Insulating buildings is a must for people living in areas that get swelteringly hot during the summer or bitterly cold in the winter. This involves stuffing a structures’ walls with things like spray foam — a plastic material — to maintain a moderate temperature inside. But Many insulation materials are created with a cocktail of chemicals that can be potentially harmful to people and cannot be recycled.
An international group of scientists discovered a renewable and environmentally-friendly insulation tool could be made from a material humans have used for millennia: wood. All they had to do was remove a naturally occurring polymer called lignin from inside the lumber. The result created what the group has called “nanowood,” a green building and insulating material that Liangbing Hu, the principal investigator of this research, tells Inverse will be used for construction in as little as a year.
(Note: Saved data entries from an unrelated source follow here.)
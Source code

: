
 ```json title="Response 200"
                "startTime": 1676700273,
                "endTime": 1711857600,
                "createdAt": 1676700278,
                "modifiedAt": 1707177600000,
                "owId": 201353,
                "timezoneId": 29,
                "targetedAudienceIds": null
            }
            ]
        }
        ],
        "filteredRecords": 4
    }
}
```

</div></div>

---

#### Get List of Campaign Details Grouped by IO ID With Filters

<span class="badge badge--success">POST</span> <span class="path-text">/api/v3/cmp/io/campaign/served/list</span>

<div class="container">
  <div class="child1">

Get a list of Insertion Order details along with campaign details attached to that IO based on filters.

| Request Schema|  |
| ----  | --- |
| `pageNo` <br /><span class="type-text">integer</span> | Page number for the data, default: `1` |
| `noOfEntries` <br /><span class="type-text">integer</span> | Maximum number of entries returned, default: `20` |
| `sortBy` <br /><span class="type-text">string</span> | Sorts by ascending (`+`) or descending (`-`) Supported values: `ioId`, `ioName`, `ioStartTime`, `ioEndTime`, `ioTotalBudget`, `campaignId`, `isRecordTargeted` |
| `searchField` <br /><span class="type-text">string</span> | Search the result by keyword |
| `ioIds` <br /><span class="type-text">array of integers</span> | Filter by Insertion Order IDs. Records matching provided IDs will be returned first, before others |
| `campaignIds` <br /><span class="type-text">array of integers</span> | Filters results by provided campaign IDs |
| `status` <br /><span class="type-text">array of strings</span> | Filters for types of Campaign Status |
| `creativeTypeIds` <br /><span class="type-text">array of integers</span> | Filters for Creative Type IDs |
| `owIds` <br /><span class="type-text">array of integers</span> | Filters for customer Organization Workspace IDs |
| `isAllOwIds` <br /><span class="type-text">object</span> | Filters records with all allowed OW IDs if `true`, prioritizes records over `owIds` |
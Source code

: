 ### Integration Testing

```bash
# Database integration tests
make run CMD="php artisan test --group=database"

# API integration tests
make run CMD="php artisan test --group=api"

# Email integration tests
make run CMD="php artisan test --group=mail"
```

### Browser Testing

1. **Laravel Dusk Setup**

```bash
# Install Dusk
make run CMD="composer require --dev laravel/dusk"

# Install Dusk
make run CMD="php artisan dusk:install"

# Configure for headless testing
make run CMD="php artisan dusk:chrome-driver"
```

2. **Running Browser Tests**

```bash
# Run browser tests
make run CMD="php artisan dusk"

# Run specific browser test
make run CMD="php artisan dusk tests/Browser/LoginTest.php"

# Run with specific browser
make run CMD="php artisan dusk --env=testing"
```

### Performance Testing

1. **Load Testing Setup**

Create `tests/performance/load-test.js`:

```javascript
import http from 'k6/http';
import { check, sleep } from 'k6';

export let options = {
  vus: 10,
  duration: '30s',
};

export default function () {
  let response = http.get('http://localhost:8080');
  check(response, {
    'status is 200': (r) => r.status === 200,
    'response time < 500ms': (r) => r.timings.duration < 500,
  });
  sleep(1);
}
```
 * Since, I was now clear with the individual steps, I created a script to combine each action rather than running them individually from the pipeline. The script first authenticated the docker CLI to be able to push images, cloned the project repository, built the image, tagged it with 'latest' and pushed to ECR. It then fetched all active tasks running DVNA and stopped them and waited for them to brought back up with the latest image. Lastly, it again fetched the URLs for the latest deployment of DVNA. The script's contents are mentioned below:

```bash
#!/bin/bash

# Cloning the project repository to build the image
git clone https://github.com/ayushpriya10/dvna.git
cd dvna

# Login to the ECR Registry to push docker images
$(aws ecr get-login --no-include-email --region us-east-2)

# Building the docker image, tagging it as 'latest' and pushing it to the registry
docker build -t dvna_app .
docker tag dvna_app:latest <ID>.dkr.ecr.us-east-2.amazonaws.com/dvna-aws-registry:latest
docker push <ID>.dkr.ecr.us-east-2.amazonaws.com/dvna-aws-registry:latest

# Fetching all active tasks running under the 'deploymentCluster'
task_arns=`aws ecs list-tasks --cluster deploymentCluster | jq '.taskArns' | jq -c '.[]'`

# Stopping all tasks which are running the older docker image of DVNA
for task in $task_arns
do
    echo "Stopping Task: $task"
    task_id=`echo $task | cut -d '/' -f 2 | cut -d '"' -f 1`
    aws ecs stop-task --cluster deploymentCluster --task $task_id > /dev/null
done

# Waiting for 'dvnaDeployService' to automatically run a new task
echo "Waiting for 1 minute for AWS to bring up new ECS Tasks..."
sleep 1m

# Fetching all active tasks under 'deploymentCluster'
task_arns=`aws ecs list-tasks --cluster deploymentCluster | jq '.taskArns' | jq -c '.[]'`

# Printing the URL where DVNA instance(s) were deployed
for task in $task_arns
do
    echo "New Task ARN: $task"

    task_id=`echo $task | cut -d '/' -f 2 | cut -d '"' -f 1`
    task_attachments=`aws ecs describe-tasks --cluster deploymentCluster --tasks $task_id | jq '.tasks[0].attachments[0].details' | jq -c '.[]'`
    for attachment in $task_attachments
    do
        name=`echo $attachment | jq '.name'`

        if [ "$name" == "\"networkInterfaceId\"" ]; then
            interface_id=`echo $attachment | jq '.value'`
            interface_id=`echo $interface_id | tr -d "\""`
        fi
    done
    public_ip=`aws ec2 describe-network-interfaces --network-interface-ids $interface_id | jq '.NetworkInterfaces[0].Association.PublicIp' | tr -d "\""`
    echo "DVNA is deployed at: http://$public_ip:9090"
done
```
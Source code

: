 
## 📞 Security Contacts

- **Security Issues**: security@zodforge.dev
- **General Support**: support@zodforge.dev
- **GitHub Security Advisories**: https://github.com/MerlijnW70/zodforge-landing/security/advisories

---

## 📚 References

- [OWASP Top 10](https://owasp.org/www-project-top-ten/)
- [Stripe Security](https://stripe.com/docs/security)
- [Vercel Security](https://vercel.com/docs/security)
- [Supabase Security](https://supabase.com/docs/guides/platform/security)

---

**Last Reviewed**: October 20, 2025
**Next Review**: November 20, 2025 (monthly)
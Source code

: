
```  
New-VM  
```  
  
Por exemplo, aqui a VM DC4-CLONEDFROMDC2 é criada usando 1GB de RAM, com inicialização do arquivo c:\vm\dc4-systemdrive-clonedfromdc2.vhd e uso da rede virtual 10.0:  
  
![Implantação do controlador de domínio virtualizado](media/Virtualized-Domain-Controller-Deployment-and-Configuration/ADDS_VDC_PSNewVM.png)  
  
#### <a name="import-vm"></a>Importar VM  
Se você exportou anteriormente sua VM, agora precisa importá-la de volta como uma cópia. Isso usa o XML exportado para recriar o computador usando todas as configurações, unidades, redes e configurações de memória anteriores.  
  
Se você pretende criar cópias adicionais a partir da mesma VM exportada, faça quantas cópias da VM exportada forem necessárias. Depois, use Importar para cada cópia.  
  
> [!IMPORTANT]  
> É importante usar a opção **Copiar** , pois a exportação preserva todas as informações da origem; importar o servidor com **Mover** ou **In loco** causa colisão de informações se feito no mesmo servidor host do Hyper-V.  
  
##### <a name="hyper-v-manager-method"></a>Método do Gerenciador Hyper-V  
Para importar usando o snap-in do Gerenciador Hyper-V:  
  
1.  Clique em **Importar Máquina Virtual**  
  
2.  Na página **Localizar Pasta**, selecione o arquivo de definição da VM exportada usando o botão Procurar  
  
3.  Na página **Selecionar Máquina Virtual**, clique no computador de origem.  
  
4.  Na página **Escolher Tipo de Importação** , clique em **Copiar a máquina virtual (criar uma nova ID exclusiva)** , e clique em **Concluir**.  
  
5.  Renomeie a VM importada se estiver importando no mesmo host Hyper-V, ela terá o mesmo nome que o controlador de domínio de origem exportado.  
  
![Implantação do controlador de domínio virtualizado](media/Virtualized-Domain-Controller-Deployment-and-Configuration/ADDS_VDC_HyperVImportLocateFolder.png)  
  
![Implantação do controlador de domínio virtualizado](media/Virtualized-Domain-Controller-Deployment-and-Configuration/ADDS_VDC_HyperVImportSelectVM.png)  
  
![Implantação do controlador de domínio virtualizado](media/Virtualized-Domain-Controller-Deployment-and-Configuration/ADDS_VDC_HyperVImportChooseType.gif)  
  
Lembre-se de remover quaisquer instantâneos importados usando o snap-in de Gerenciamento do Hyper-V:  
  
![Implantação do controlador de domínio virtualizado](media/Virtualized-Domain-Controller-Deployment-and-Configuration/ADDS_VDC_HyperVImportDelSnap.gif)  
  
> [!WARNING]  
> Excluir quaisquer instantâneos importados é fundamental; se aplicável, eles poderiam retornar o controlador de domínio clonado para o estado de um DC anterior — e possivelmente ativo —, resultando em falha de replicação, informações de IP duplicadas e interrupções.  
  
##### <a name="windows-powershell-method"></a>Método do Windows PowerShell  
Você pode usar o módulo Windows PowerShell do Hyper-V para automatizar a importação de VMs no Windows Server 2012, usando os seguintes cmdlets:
“When you remove this yellowish-component [lignin], the wood is still a piece of wood but it becomes completely white,” Liangbing Hu, an assistant professor at the University of Maryland, tells Inverse. “It also becomes much lighter because we’re removing material from the wood and it becomes an excellent insulator. So you can use it for the walls of your home to save energy on air-conditioning and heating.”
In a paper published in the journal Science Advances, Hu and his colleagues detail how they made a few minor changes to a technique widely used by the paper industry to create their nanowood.
Hu, who also works for the startup Invent Wood, described this approach as being akin to soaking a dirty T-shirt to remove all the grime stuck inside of the fabric.
“We soak the wood in a bath and boil the water and all of the lignin leaks out,” explained Hu. “I really don’t know why people haven’t done this before, the paper industry has been using this process for years. But once [paper manufacturers] take the lignin out they stir the wood and completely destroy its structure. In our case we don’t stir it to keep the wood structure, that turns out to be the single trick which is fundamentally important in making nanowood.”
Tests have shown the invention is 30 times stronger than common thermal insulation materials, all while exhibiting high-performance insulation. This means constructing homes out of nanowood would eliminate the need to add additional products to repel outside temperatures.
The group made use of basswood for their experiment, which is known to grow fairly rapidly, up to twice the annual growth rate of American beech trees. This makes nanowood both a recyclable and renewable building material.
While wooden homes might not be exactly how many of us picture future cities, incorporating nanowood into construction will reduce the carbon-footprint caused by temperature control with a recyclable product that is simple to manufacture.
The saying will be, “knock on nanowood” soon enough.